CONICET | Buscador de Institutos y Recursos Humanos

There is a wide variety of techniques to treat patients with ionizing radiation of different characteristics, both X-ray and charged particle beams. Each therapy modality corresponds to specific properties according to the interaction of incident radiation with tissues, as well as the associated biological effects. Generally, all modern radiotherapy techniques focus on the best possible coating treatment volume, so such that the therapeutic effects are optimized while the side effects are reduced in affected organs because of its proximity to the irradiated area. In dosimetric terms, the goal is to seek for optimal coverage clinical treatment volume accompanied by a significant reduction of exposure level for surrounding tissues. The use of radiation beams generated by powerful accelerators of charged massive as hydrogen, helium and carbon ions has proven to be a viable option to optimize the dosimetric performance.
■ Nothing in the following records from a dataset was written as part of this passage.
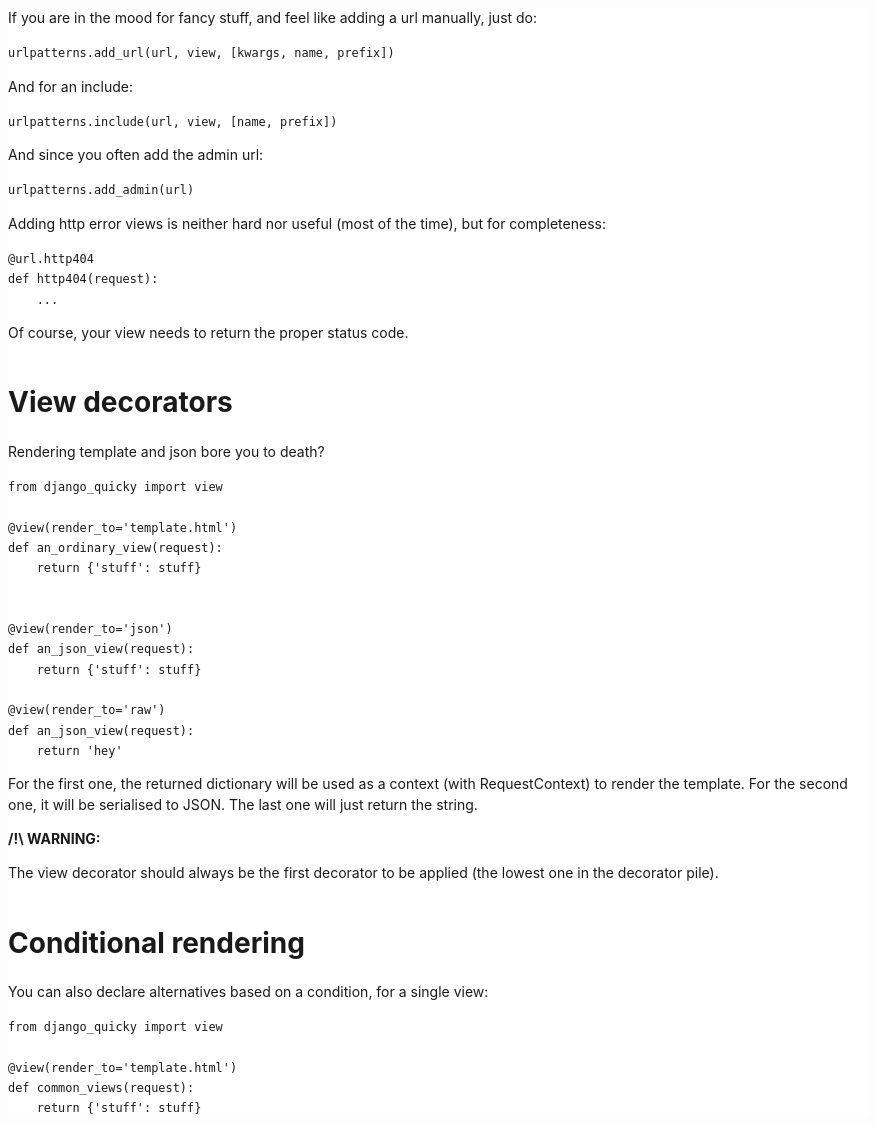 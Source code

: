 If you are in the mood for fancy stuff, and feel like adding a url manually, just do:

    urlpatterns.add_url(url, view, [kwargs, name, prefix])

And for an include:

    urlpatterns.include(url, view, [name, prefix])

And since you often add the admin url:

    urlpatterns.add_admin(url)

Adding http error views is neither hard nor useful (most of the time), but for completeness:

    @url.http404
    def http404(request):
        ...

Of course, your view needs to return the proper status code.


View decorators
===============

Rendering template and json bore you to death?


    from django_quicky import view

    @view(render_to='template.html')
    def an_ordinary_view(request):
        return {'stuff': stuff}


    @view(render_to='json')
    def an_json_view(request):
        return {'stuff': stuff}

    @view(render_to='raw')
    def an_json_view(request):
        return 'hey'

For the first one, the returned dictionary will be used as a context (with RequestContext) to render the template. For the second one, it will be serialised to JSON. The last one will just return the string.

**/!\ WARNING:**

The view decorator should always be the first decorator to be applied (the lowest one in the decorator pile).


Conditional rendering
=======================

You can also declare alternatives based on a condition, for a single view:

    from django_quicky import view

    @view(render_to='template.html')
    def common_views(request):
        return {'stuff': stuff}
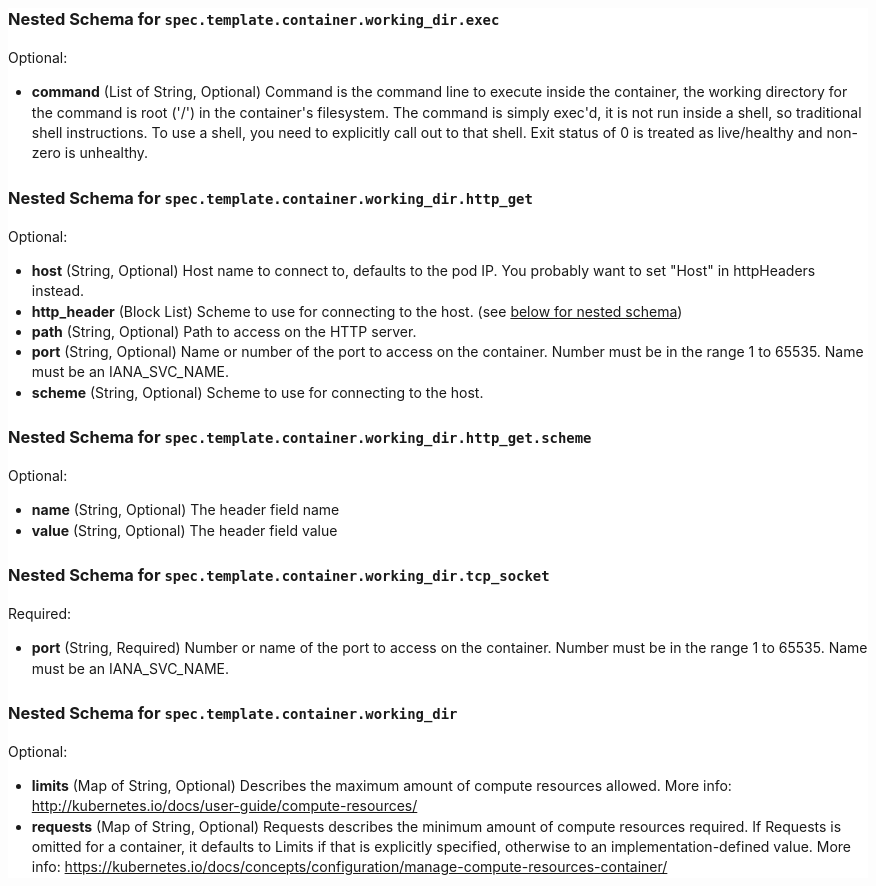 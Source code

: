 <a id="nestedblock--spec--template--container--working_dir--exec"></a>
### Nested Schema for `spec.template.container.working_dir.exec`

Optional:

- **command** (List of String, Optional) Command is the command line to execute inside the container, the working directory for the command is root ('/') in the container's filesystem. The command is simply exec'd, it is not run inside a shell, so traditional shell instructions. To use a shell, you need to explicitly call out to that shell. Exit status of 0 is treated as live/healthy and non-zero is unhealthy.


<a id="nestedblock--spec--template--container--working_dir--http_get"></a>
### Nested Schema for `spec.template.container.working_dir.http_get`

Optional:

- **host** (String, Optional) Host name to connect to, defaults to the pod IP. You probably want to set "Host" in httpHeaders instead.
- **http_header** (Block List) Scheme to use for connecting to the host. (see [below for nested schema](#nestedblock--spec--template--container--working_dir--http_get--http_header))
- **path** (String, Optional) Path to access on the HTTP server.
- **port** (String, Optional) Name or number of the port to access on the container. Number must be in the range 1 to 65535. Name must be an IANA_SVC_NAME.
- **scheme** (String, Optional) Scheme to use for connecting to the host.

<a id="nestedblock--spec--template--container--working_dir--http_get--http_header"></a>
### Nested Schema for `spec.template.container.working_dir.http_get.scheme`

Optional:

- **name** (String, Optional) The header field name
- **value** (String, Optional) The header field value



<a id="nestedblock--spec--template--container--working_dir--tcp_socket"></a>
### Nested Schema for `spec.template.container.working_dir.tcp_socket`

Required:

- **port** (String, Required) Number or name of the port to access on the container. Number must be in the range 1 to 65535. Name must be an IANA_SVC_NAME.



<a id="nestedblock--spec--template--container--resources"></a>
### Nested Schema for `spec.template.container.working_dir`

Optional:

- **limits** (Map of String, Optional) Describes the maximum amount of compute resources allowed. More info: http://kubernetes.io/docs/user-guide/compute-resources/
- **requests** (Map of String, Optional) Requests describes the minimum amount of compute resources required. If Requests is omitted for a container, it defaults to Limits if that is explicitly specified, otherwise to an implementation-defined value. More info: https://kubernetes.io/docs/concepts/configuration/manage-compute-resources-container/
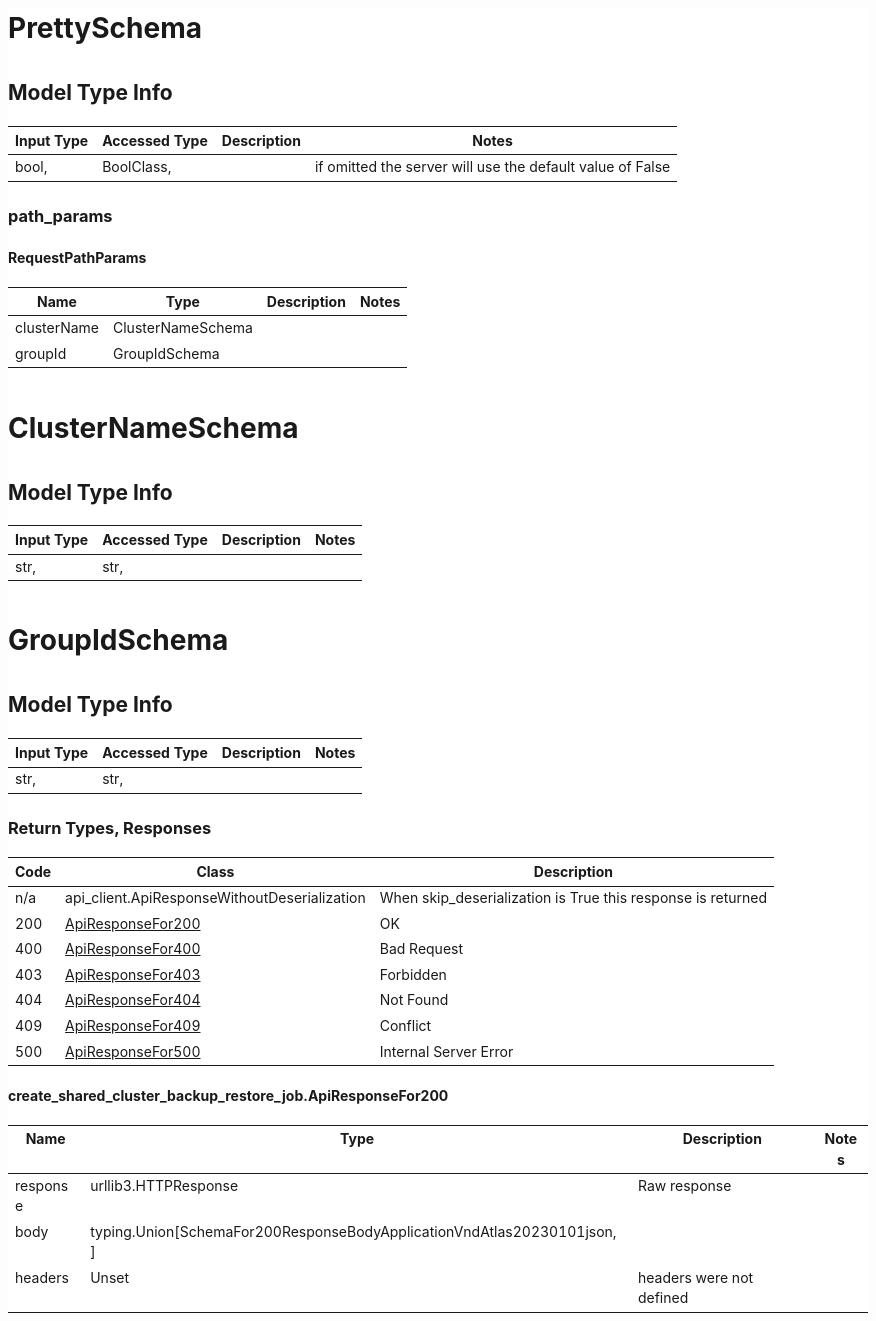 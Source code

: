 # PrettySchema

## Model Type Info
Input Type | Accessed Type | Description | Notes
------------ | ------------- | ------------- | -------------
bool,  | BoolClass,  |  | if omitted the server will use the default value of False

### path_params
#### RequestPathParams

Name | Type | Description  | Notes
------------- | ------------- | ------------- | -------------
clusterName | ClusterNameSchema | | 
groupId | GroupIdSchema | | 

# ClusterNameSchema

## Model Type Info
Input Type | Accessed Type | Description | Notes
------------ | ------------- | ------------- | -------------
str,  | str,  |  | 

# GroupIdSchema

## Model Type Info
Input Type | Accessed Type | Description | Notes
------------ | ------------- | ------------- | -------------
str,  | str,  |  | 

### Return Types, Responses

Code | Class | Description
------------- | ------------- | -------------
n/a | api_client.ApiResponseWithoutDeserialization | When skip_deserialization is True this response is returned
200 | [ApiResponseFor200](#create_shared_cluster_backup_restore_job.ApiResponseFor200) | OK
400 | [ApiResponseFor400](#create_shared_cluster_backup_restore_job.ApiResponseFor400) | Bad Request
403 | [ApiResponseFor403](#create_shared_cluster_backup_restore_job.ApiResponseFor403) | Forbidden
404 | [ApiResponseFor404](#create_shared_cluster_backup_restore_job.ApiResponseFor404) | Not Found
409 | [ApiResponseFor409](#create_shared_cluster_backup_restore_job.ApiResponseFor409) | Conflict
500 | [ApiResponseFor500](#create_shared_cluster_backup_restore_job.ApiResponseFor500) | Internal Server Error

#### create_shared_cluster_backup_restore_job.ApiResponseFor200
Name | Type | Description  | Notes
------------- | ------------- | ------------- | -------------
response | urllib3.HTTPResponse | Raw response |
body | typing.Union[SchemaFor200ResponseBodyApplicationVndAtlas20230101json, ] |  |
headers | Unset | headers were not defined |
However, the cost of this technology is out from the reach of the majority of the population, and is available only in a few countries called "developed". On the other hand, recent studies conducted in the framework of the existing collaboration between the National University of Cordoba (Argentina) and the University of La Frontera (Chile), have demonstrated the possibility of achieving similar dosimetric yields, some respects to those achieved with charged hadrons, but implementing a novel technique of X-ray convergent mode.This work presents some of the results regarding the virtual modelling along with performance testing of a prototype capable of producing convergent photon beams currently under development in the framework of the collaboration between both Universities. Specific subroutines were adapted using the FLUKA main code with the aim of characterizing the Bremsstrahlung yield in terms of anode properties, as well as in-phantom and patient-specific dosimetry performance of typical convergent beams produced by the prototype.